Task inputs
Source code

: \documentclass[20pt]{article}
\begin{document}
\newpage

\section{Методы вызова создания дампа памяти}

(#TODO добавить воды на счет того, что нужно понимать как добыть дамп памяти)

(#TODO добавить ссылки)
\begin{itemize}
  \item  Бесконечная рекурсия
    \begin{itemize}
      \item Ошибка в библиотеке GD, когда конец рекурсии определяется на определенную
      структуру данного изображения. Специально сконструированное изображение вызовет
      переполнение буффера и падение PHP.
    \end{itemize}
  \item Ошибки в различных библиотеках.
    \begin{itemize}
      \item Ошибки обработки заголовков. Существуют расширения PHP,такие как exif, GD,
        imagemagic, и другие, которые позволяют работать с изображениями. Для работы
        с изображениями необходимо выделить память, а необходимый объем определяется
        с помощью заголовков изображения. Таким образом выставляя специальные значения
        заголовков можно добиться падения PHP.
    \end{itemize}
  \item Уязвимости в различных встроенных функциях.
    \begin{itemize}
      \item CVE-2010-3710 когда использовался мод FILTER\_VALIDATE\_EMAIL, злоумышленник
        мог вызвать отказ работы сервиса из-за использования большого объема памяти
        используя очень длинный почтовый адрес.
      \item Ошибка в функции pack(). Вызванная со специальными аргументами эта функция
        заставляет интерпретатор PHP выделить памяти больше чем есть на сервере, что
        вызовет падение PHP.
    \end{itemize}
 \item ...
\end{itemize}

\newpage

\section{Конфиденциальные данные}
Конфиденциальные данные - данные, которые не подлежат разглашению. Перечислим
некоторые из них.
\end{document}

Exercise instructions
Among the lines above, find those with the string "TODO" and copy them.

Answer section
(#TODO добавить воды на счет того, что нужно понимать как добыть дамп памяти)
(#TODO добавить ссылки)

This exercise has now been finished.